The commission's decision, of course, may well fall soon before a court. The recall initiative, the subject of a pending lawsuit, is already being contested by the mayor at the appellate court level. It is further tainted by compelling legal questions regarding the adequacy of the recall petitions, the signatures on them, and the law -- state or municipal -- under which it falls. When the case is finally heard on its merits -- again -- there's a good chance that it will fail, again, to require a recall election.
That, indeed, was the verdict when the case was decided here last year by Circuit Court Judge Jeff Hollingsworth. He ruled then that the recall initiative was flawed in several critical ways. It was pursued under a city ordinance recall provision, instead of the prevailing -- and more strenuous -- state recall law. And, the judge found, the number of properly confirmed signatures of voters failed to meet threshold standards for certification under either recall law.
Under the state law, petitioners would have had to present around 15,000 qualified voters' signatures. Under the city's statutes, it would have needed around 9,000 qualified signatures. Hollingsworth ruled that defects in petitions and signature standards whittled the number of qualified signatures down to around 4,000, far short of sufficiency under either law.

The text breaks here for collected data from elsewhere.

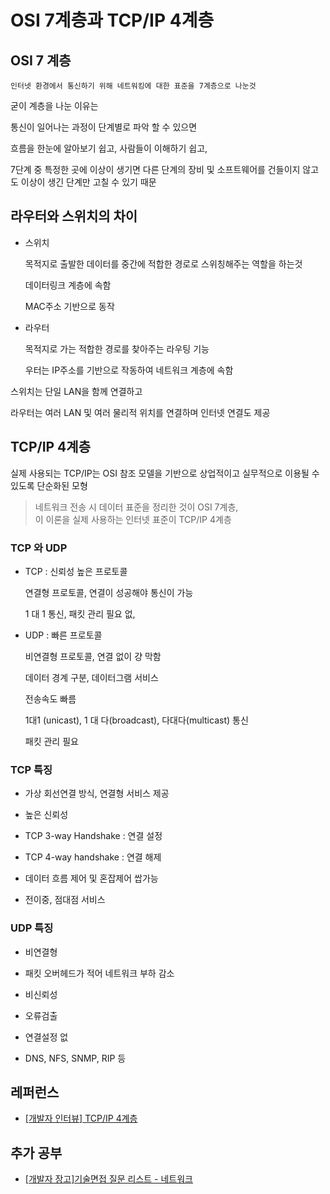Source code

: # OSI 7계층과 TCP/IP 4계층

## OSI 7 계층

    인터넷 환경에서 통신하기 위해 네트워킹에 대한 표준을 7계층으로 나눈것

굳이 계층을 나눈 이유는

통신이 일어나는 과정이 단계별로 파악 할 수 있으면

흐름을 한눈에 알아보기 쉽고, 사람들이 이해하기 쉽고,

7단계 중 특정한 곳에 이상이 생기면 다른 단계의 장비 및 소프트웨어를 건들이지 않고도 이상이 생긴 단계만 고칠 수 있기 때문

## 라우터와 스위치의 차이

- 스위치

  목적지로 출발한 데이터를 중간에 적합한 경로로 스위칭해주는 역할을 하는것

  데이터링크 계층에 속함

  MAC주소 기반으로 동작

- 라우터

  목적지로 가는 적합한 경로를 찾아주는 라우팅 기능

  우터는 IP주소를 기반으로 작동하여 네트워크 계층에 속함

스위치는 단일 LAN을 함께 연결하고

라우터는 여러 LAN 및 여러 물리적 위치를 연결하며 인터넷 연결도 제공

## TCP/IP 4계층

실제 사용되는 TCP/IP는 OSI 참조 모델을 기반으로 상업적이고 실무적으로 이용될 수 있도록 단순화된 모형

> 네트워크 전송 시 데이터 표준을 정리한 것이 OSI 7계층, <br>
> 이 이론을 실제 사용하는 인터넷 표준이 TCP/IP 4계층

### TCP 와 UDP

- TCP : 신뢰성 높은 프로토콜

  연결형 프로토콜, 연결이 성공해야 통신이 가능

  1 대 1 통신, 패킷 관리 필요 없,

- UDP : 빠른 프로토콜

  비연결형 프로토콜, 연결 없이 걍 막함

  데이터 경계 구분, 데이터그램 서비스

  전송속도 빠름

  1대1 (unicast), 1 대 다(broadcast), 다대다(multicast) 통신

  패킷 관리 필요

### TCP 특징

- 가상 회선연결 방식, 연결형 서비스 제공

- 높은 신뢰성

- TCP 3-way Handshake : 연결 설정

- TCP 4-way handshake : 연결 해제

- 데이터 흐름 제어 및 혼잡제어 쌉가능

- 전이중, 점대점 서비스

### UDP 특징

- 비연결형

- 패킷 오버헤드가 적어 네트워크 부하 감소

- 비신뢰성

- 오류검출

- 연결설정 없

- DNS, NFS, SNMP, RIP 등

## 레퍼런스

- [[개발자 인터뷰] TCP/IP 4계층](https://velog.io/@jehjong/%EA%B0%9C%EB%B0%9C%EC%9E%90-%EC%9D%B8%ED%84%B0%EB%B7%B0-TCPIP-4%EA%B3%84%EC%B8%B5)

## 추가 공부

- [[개발자 장고]기술면접 질문 리스트 - 네트워크](https://docs.google.com/document/d/19swpBGSf1Z-VKam_7e1JzGbckU2EVVfj_-1PpUjdxJ8/edit)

Littlefield's initial lawsuit had cited all the defects identified by Judge Hollingsworth. When the recall sponsors appealed Hollingsworth's ruling, however, the appeals court never got to the stage of considering the merits of the case. The appeals court simply found, in a ruling last week, that the Circuit Court intervened prematurely -- that is, before the Election Commission had actually certified a recall election. Littlefield has appealed that ruling, and a response is pending within a 60-day window.

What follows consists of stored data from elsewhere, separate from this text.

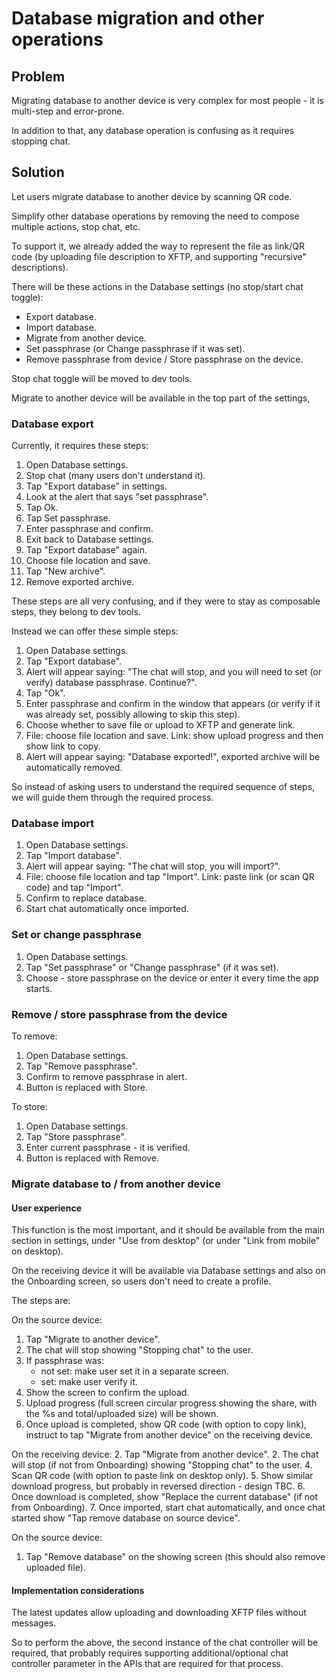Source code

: # Database migration and other operations

## Problem

Migrating database to another device is very complex for most people - it is multi-step and error-prone.

In addition to that, any database operation is confusing as it requires stopping chat.

## Solution

Let users migrate database to another device by scanning QR code.

Simplify other database operations by removing the need to compose multiple actions, stop chat, etc.

To support it, we already added the way to represent the file as link/QR code (by uploading file description to XFTP, and supporting "recursive" descriptions).

There will be these actions in the Database settings (no stop/start chat toggle):

- Export database.
- Import database.
- Migrate from another device.
- Set passphrase (or Change passphrase if it was set).
- Remove passphrase from device / Store passphrase on the device.

Stop chat toggle will be moved to dev tools.

Migrate to another device will be available in the top part of the settings, 


### Database export

Currently, it requires these steps:

1. Open Database settings.
2. Stop chat (many users don't understand it).
3. Tap "Export database" in settings.
4. Look at the alert that says "set passphrase".
5. Tap Ok.
6. Tap Set passphrase.
7. Enter passphrase and confirm.
8. Exit back to Database settings.
9. Tap "Export database" again.
10. Choose file location and save.
11. Tap "New archive".
12. Remove exported archive.

These steps are all very confusing, and if they were to stay as composable steps, they belong to dev tools.

Instead we can offer these simple steps:

1. Open Database settings.
2. Tap "Export database".
3. Alert will appear saying: "The chat will stop, and you will need to set (or verify) database passphrase. Continue?".
4. Tap "Ok".
5. Enter passphrase and confirm in the window that appears (or verify if it was already set, possibly allowing to skip this step).
7. Choose whether to save file or upload to XFTP and generate link.
8. File: choose file location and save.
   Link: show upload progress and then show link to copy.
9. Alert will appear saying: "Database exported!", exported archive will be automatically removed.

So instead of asking users to understand the required sequence of steps, we will guide them through the required process.

### Database import

1. Open Database settings.
2. Tap "Import database".
3. Alert will appear saying: "The chat will stop, you will import?".
4. File: choose file location and tap "Import".
   Link: paste link (or scan QR code) and tap "Import".
5. Confirm to replace database.
6. Start chat automatically once imported.

### Set or change passphrase

1. Open Database settings.
2. Tap "Set passphrase" or "Change passphrase" (if it was set).
3. Choose - store passphrase on the device or enter it every time the app starts.

### Remove / store passphrase from the device

To remove:

1. Open Database settings.
2. Tap "Remove passphrase".
3. Confirm to remove passphrase in alert.
4. Button is replaced with Store.

To store:

1. Open Database settings.
2. Tap "Store passphrase".
3. Enter current passphrase - it is verified.
4. Button is replaced with Remove.

### Migrate database to / from another device

#### User experience

This function is the most important, and it should be available from the main section in settings, under "Use from desktop" (or under "Link from mobile" on desktop).

On the receiving device it will be available via Database settings and also on the Onboarding screen, so users don't need to create a profile.

The steps are:

On the source device:
1. Tap "Migrate to another device".
2. The chat will stop showing "Stopping chat" to the user.
3. If passphrase was:
   - not set: make user set it in a separate screen.
   - set: make user verify it.
5. Show the screen to confirm the upload.
6. Upload progress (full screen circular progress showing the share, with the %s and total/uploaded size) will be shown.
7. Once upload is completed, show QR code (with option to copy link), instruct to tap "Migrate from another device" on the receiving device.

On the receiving device:
2. Tap "Migrate from another device".
2. The chat will stop (if not from Onboarding) showing "Stopping chat" to the user.
4. Scan QR code (with option to paste link on desktop only).
5. Show similar download progress, but probably in reversed direction - design TBC.
6. Once download is completed, show "Replace the current database" (if not from Onboarding).
7. Once imported, start chat automatically, and once chat started show "Tap remove database on source device".

On the source device:
1. Tap "Remove database" on the showing screen (this should also remove uploaded file).

#### Implementation considerations

The latest updates allow uploading and downloading XFTP files without messages.

So to perform the above, the second instance of the chat controller will be required, that probably requires supporting additional/optional chat controller parameter in the APIs that are required for that process.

Given these unresolved issues, the pertinent question is why the two election commissioners who voted to certify the recall petition Thursday -- Tommy Crangle and Ruth Braly -- did so. Commissioner Jerry Summers rightly voted against certification. And Commissioner James Anderson abstained from voting.

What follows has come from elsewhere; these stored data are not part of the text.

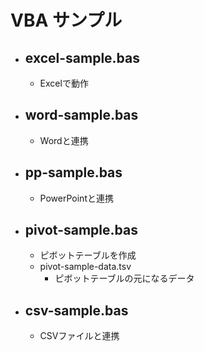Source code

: # VBA サンプル


- ## excel-sample.bas
  - Excelで動作


- ## word-sample.bas
  - Wordと連携


- ## pp-sample.bas
  - PowerPointと連携


- ## pivot-sample.bas
  - ピボットテーブルを作成
  - pivot-sample-data.tsv  
    - ピボットテーブルの元になるデータ


- ## csv-sample.bas
  - CSVファイルと連携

Braly and Crangle also ignored the sound advice of Summers, a prominent attorney with a long history of successful appeals in the state's higher courts. He correctly argued that the current recall initiative is already hung up in the state's appeals court, and that the commission should wait to see what happens with Littlefield's appeal.
The case may yet be considered on its merits, or remanded back to court, or reinstated as a result of the commission's certification of the recall petition. That certification, in any case, is sullied and suspect by the standards cited in Hollingsworth's ruling.
Braly and Crangle justified their vote to certify the recall on the claim of its sponsors that Election Commission staff members had told them their petitions met legal standards. The correctness or legality of that logic is in doubt, however. It appears disingenuous, if not unlawful, for the commission to certify the recall as legally tenable unless and until the certification issues raised by Hollingsworth's ruling are properly resolved.
The commission needs to reconsider its decision in light of Hollingsworth's judicial ruling. This apparent dereliction of duty is needlessly putting the city's administration under a cloud. A lawsuit to stay or nullify certification of the recall can't come too soon.